### Try it
From the entries below, please gather each line containing the string "EventEntity".

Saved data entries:
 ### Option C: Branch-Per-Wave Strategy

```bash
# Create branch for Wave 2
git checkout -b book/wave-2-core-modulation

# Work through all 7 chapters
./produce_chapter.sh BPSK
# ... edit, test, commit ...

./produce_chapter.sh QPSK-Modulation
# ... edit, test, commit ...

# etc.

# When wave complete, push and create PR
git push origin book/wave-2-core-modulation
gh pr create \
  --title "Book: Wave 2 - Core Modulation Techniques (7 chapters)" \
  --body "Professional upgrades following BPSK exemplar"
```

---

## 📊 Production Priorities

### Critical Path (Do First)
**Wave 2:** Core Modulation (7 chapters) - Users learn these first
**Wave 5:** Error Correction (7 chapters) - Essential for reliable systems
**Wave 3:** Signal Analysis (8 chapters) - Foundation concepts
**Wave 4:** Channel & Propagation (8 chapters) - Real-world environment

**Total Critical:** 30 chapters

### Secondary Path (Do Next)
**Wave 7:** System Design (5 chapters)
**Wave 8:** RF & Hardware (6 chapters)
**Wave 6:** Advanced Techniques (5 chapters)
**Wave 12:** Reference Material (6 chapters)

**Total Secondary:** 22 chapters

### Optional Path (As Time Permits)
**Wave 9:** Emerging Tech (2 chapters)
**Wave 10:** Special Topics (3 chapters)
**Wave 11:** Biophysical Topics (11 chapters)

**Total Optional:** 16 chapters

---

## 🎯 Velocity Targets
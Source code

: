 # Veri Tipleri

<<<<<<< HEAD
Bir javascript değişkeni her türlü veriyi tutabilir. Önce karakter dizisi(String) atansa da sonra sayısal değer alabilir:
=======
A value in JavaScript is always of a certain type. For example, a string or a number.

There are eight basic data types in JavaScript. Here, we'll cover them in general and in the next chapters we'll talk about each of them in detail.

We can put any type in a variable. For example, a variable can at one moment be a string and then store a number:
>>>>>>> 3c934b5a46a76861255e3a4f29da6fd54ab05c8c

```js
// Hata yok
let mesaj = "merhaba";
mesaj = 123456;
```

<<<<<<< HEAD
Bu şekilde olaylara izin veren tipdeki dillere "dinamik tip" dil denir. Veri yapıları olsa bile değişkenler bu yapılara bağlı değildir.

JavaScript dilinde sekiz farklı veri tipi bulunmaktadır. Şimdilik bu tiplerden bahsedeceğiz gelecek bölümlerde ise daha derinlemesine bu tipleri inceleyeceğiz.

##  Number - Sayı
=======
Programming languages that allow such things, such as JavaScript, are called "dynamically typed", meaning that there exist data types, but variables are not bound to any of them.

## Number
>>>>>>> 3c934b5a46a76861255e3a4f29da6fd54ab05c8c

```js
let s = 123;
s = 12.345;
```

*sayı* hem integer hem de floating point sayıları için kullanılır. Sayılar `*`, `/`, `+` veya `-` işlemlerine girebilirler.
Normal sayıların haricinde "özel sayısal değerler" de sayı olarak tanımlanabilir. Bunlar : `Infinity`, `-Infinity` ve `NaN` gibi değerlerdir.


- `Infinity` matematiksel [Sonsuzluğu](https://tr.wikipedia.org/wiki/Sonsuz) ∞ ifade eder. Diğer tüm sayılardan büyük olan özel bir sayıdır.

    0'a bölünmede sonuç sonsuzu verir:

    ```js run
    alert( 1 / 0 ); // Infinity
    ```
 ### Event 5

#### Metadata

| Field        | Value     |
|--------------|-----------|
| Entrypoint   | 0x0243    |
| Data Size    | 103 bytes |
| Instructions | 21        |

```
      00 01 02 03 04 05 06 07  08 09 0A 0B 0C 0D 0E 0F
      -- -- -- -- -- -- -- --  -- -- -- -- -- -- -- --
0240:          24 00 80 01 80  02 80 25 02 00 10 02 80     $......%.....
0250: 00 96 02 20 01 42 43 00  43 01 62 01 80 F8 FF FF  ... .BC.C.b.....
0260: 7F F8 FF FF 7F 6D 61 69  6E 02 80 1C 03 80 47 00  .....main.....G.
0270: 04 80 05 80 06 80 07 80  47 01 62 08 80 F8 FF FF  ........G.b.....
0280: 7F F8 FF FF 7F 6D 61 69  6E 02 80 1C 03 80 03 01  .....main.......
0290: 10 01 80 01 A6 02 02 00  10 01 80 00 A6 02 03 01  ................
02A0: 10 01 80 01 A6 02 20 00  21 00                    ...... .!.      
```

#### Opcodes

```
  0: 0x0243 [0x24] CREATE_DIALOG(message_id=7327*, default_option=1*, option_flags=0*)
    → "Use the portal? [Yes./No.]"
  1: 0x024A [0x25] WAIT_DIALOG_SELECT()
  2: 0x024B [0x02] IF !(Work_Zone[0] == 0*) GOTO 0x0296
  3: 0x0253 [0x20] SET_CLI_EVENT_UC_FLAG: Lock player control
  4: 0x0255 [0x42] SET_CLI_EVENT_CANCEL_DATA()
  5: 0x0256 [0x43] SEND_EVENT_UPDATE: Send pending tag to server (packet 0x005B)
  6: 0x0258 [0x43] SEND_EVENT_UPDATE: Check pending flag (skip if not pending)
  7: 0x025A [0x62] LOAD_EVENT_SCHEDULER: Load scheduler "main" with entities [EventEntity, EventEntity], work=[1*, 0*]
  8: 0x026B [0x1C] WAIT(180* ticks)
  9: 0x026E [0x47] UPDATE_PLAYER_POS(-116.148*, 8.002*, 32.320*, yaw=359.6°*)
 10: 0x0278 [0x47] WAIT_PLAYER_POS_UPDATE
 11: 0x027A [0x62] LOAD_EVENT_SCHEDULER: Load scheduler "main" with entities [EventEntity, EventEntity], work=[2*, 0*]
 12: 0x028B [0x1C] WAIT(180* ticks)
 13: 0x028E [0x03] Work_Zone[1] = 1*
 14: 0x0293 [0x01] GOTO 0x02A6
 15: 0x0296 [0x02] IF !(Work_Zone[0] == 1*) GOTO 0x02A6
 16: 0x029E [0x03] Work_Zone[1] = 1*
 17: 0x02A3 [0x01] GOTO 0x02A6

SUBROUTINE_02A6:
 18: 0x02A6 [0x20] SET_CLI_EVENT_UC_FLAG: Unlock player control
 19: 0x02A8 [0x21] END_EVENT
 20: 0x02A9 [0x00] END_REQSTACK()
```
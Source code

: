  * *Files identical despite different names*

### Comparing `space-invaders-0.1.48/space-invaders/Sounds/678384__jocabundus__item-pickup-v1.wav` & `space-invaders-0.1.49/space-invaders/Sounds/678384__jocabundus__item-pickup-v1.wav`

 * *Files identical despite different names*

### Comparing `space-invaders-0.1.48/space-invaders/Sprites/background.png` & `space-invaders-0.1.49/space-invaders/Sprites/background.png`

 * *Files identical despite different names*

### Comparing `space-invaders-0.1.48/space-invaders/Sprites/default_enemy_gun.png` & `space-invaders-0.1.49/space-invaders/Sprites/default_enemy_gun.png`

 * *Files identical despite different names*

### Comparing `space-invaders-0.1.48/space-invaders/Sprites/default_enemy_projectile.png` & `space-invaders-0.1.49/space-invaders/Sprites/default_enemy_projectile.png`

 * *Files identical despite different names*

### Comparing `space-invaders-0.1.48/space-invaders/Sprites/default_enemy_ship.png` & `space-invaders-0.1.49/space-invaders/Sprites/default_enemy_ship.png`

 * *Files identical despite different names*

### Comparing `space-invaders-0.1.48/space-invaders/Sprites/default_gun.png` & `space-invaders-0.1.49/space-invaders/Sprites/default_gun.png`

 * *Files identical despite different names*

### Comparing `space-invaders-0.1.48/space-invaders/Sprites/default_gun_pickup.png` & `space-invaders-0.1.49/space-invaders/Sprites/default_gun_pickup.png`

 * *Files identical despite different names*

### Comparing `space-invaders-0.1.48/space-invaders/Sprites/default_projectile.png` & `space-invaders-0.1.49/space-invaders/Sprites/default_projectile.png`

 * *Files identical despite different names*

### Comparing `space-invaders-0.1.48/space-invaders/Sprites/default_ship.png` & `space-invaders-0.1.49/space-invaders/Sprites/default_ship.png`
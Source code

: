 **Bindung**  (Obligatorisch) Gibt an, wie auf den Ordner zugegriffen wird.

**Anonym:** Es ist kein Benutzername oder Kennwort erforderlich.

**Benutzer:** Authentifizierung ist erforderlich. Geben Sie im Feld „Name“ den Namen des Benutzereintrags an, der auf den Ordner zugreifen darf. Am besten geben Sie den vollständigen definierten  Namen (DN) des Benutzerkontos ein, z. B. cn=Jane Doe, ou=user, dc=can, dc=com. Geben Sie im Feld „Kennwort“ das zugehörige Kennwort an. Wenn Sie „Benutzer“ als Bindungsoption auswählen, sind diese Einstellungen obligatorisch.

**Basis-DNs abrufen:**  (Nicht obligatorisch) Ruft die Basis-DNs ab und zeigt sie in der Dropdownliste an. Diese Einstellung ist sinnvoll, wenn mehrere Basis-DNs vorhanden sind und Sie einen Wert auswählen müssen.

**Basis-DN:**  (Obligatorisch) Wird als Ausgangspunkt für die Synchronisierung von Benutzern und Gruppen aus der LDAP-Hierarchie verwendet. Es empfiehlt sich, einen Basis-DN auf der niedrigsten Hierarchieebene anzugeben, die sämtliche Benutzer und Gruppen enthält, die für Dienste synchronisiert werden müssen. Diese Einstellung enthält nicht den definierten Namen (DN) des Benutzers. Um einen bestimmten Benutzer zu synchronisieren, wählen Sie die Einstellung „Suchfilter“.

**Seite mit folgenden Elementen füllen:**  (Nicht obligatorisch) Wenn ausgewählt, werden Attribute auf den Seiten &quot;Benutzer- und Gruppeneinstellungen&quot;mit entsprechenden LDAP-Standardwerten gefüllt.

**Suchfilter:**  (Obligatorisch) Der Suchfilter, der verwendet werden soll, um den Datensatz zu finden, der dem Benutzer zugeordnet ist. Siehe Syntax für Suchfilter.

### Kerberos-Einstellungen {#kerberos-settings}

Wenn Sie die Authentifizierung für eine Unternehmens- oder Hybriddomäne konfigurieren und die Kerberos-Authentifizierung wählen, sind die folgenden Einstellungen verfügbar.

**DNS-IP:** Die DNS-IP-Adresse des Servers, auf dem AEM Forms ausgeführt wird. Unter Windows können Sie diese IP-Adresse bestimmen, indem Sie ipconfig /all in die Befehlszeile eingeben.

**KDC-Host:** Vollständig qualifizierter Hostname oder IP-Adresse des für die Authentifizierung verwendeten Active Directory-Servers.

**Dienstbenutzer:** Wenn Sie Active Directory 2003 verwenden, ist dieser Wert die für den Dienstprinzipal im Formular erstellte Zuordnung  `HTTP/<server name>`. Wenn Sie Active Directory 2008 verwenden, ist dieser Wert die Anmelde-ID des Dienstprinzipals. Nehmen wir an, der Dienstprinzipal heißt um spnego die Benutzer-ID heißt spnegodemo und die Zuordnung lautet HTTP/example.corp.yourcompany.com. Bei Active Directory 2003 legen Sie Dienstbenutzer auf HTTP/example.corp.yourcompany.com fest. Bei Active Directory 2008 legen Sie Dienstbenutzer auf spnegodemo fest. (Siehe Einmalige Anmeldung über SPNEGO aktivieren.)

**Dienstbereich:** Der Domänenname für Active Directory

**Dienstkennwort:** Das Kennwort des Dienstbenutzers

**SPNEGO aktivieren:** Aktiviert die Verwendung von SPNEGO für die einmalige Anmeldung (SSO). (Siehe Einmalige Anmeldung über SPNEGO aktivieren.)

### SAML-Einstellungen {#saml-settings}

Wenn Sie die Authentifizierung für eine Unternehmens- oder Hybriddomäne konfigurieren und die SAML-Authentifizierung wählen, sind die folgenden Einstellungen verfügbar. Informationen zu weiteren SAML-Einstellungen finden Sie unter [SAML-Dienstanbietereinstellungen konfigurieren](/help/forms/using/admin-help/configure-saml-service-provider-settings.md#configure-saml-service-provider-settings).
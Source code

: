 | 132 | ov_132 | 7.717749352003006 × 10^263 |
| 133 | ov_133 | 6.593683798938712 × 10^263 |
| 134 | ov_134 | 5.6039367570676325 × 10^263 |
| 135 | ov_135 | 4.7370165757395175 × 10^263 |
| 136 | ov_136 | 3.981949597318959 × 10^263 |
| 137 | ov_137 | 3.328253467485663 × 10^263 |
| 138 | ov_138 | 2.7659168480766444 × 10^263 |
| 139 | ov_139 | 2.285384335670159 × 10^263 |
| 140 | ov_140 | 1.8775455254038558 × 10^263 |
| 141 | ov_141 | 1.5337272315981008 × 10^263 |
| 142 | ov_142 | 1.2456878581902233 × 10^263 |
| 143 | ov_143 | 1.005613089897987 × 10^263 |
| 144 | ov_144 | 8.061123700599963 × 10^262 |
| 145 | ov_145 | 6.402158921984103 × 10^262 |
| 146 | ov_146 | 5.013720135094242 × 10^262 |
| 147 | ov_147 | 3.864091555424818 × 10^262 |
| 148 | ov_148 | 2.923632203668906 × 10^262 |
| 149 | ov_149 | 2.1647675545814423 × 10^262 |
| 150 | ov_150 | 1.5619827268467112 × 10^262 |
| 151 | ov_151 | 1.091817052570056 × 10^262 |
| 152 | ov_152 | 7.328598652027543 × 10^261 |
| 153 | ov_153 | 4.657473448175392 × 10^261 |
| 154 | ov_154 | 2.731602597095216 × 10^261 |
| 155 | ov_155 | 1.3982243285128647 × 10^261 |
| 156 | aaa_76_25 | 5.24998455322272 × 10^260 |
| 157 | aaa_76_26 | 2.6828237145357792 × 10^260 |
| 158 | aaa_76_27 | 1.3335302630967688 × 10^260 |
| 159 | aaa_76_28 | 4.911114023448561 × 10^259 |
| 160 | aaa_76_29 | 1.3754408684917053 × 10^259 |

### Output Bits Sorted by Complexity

### Task result
  7: 0x025A [0x62] LOAD_EVENT_SCHEDULER: Load scheduler "main" with entities [EventEntity, EventEntity], work=[1*, 0*]
 11: 0x027A [0x62] LOAD_EVENT_SCHEDULER: Load scheduler "main" with entities [EventEntity, EventEntity], work=[2*, 0*]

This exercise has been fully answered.